TIDMCLP 
 
6 August 2018 
 
                               Clear Leisure Plc 
                      ("Clear Leisure" or "the Company") 
 
                              Bondholder Meeting 
 
Clear Leisure (AIM:CLP) wishes to notify that it has written to the holders of 
the EUR9.9m Bonds (the "Bonds") calling a meeting at 10.00 am on Wednesday 29 
August 2018, at the Company's registered office seeking Bondholders approval to 
amend the conversion price of the Bonds as follows (the "Proposal"); 
 
The wording: 
 
"The "Conversion Price" means an amount equal to not less than 20 per cent and 
not more than 60 per cent of the Company's reasonable assessment of average 
closing mid-market price for the Shares on AIM in the ten working days 
immediately prior to the date upon which the Conversion Notice is despatched." 
 
shall be replaced by the wording: 
 
"The "Conversion Price" means an amount equal to not less than 125 per cent and 
not more than 500 per cent of the Company's reasonable assessment of average 
closing mid-market price for the Shares on AIM in the ten working days 
immediately prior to the date upon which the Conversion Notice is despatched 
converted from sterling into euros at the Company's reasonable assessment of 
the mid-market exchange rate on that date." 
 
All Bondholders are entitled to vote on the Proposal.

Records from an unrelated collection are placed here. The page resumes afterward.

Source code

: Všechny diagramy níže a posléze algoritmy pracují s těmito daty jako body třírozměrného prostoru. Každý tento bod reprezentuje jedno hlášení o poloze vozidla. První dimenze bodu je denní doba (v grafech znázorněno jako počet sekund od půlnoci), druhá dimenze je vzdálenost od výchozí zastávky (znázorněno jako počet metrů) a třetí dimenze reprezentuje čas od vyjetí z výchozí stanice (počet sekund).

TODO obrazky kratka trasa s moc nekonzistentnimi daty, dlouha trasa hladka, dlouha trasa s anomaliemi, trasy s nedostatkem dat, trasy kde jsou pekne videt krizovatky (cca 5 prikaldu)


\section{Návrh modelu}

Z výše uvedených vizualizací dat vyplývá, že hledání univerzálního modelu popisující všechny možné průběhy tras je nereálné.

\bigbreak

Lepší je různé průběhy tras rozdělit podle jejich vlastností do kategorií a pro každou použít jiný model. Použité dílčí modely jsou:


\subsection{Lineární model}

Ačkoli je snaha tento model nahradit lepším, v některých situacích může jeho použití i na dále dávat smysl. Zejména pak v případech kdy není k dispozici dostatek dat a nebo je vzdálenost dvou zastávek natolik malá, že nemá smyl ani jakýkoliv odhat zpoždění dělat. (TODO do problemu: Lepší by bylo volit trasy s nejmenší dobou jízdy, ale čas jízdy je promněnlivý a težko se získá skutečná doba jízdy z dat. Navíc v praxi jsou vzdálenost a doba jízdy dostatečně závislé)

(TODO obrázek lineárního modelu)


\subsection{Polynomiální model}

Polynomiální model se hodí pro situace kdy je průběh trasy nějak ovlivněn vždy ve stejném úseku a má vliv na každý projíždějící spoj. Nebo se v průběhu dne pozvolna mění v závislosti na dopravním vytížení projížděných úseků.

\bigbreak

Eufingest SA 
("Eufingest"), which holds approximately 43.48% of the Bonds, has confirmed to 
the Company that it intends to vote in favour of the Proposal. 
 
Eufingest is a substantial shareholder of the Company's issued share capital as 
defined by the AIM Rules for Companies, therefore the Proposal is a related 
party transaction pursuant to AIM Rule 13 of the AIM Rules for Companies. The 
directors of Clear Leisure, having consulted with its nominated adviser, 
consider that the Proposal is fair and reasonable insofar as its shareholders 
are concerned. 
 
The Bondholders' meeting requires a quorum of 75% of the Bondholders. If the 
meeting is inquorate, it will be adjourned to 12 September 2018 at which time 
any number of Bondholders will represent a valid quorum. 
 
Bondholders who wish to vote and whose Bonds are held in the name of a broker, 
dealer, commercial bank, trust company or other nominee institution (including 
as CDIs) must contact such nominee promptly and instruct or make arrangements 
with such nominee to vote in accordance with the customary procedures of the 
clearing systems on behalf of the bondholders. Proxies are due no later than 
10.00 am on 28 August 2018. 
 
                                    -ends- 
 
For further information please contact: 
 
Clear Leisure Plc 
 
 
Francesco Gardin, CEO and Executive Chairman 
+39 335 296573 
 
SP Angel Corporate Finance (Nominated Adviser & Broker) 
 
Jeff Keating / John Mackay 
+44 (0)20 3470 
0470 
 
Leander (Financial PR) 
 
 
Christian Taylor-Wilkinson 
+44 (0) 7795 168 157 
 
About Clear Leisure Plc 
 
Clear Leisure plc (AIM: CLP) is an AIM listed investment company with a 
portfolio of companies primarily encompassing the leisure and real estate 
sectors mainly in Italy. The focus of management is to pursue the monetisation 
of all of the Company's existing assets, through selected realisations, 
court-led recoveries of misappropriated assets and substantial debt-recovery 
processes. The Company has recently launched a joint venture initiative in the 
cryptocurrency mining sector. For further information, please visit, 
www.clearleisure.co.uk 
 
 
 
END 
 

(END) Dow Jones Newswires

August 06, 2018 12:05 ET (16:05 GMT)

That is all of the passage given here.